A friend of mine went to Korea this last summertime, and took an amazing bunch of pictures. It struck me as I was browsing them: these are not just vacation photos to be filed away, they are of high enough quality to appear in most any mainstream publication.

I look forward to the day when photostreams like this get passed around
and we can get national-geographic caliber stories written grassroots by
the masses instead of by magazines. Do you think it’ll happen?
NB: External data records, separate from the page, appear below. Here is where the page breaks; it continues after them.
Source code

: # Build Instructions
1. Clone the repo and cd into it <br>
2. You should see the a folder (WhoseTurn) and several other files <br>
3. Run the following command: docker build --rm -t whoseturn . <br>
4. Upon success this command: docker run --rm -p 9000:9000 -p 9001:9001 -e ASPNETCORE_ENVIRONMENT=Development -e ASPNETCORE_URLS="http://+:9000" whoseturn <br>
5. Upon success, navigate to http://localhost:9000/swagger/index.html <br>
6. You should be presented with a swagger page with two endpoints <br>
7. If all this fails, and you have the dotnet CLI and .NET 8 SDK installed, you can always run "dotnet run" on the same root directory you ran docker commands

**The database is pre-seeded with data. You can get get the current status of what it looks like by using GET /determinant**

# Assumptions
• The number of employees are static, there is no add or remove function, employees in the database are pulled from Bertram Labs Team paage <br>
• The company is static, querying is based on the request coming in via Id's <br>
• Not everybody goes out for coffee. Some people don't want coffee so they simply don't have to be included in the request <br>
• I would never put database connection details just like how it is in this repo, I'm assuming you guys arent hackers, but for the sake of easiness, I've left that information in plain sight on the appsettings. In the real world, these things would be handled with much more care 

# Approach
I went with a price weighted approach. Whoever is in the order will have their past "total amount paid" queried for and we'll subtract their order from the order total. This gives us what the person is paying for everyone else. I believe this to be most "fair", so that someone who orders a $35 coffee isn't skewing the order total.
I give
it 10-15 years max before this becomes mainstream =)…

(note: if you look carefully, bbc solicits reader information and photos at the bottom of most breaking articles, so I suppose we’re already getting there).

p.s. the author of these photos says:

… Yeah, I think grassroots story telling will will go mainstream but I think it might happen in 5-7 years. We’re in the 1.0 phase now with bubblings of what is to come — there a quite a few publically generated news sites and larger operations aggregating strories/photos from regular folks … It’s just matter of time before the next big idea hits that brings the various streams/ideas come together.

Spam as Turing Test

08-Nov-06

I received an impressive spam a while ago. It was a comment to my SQLObject post a while back, telling me “Have you tried Ruby language? It has quite good database object system.” Not a bad comment, taken by itself. But the poster’s submitted website was clearly some search engine optimization type spam site. I’m still not sure if the spam message was generated automatically or by human. But it does give me nightmarish vision of separating ham from spam in a post-turing-test world.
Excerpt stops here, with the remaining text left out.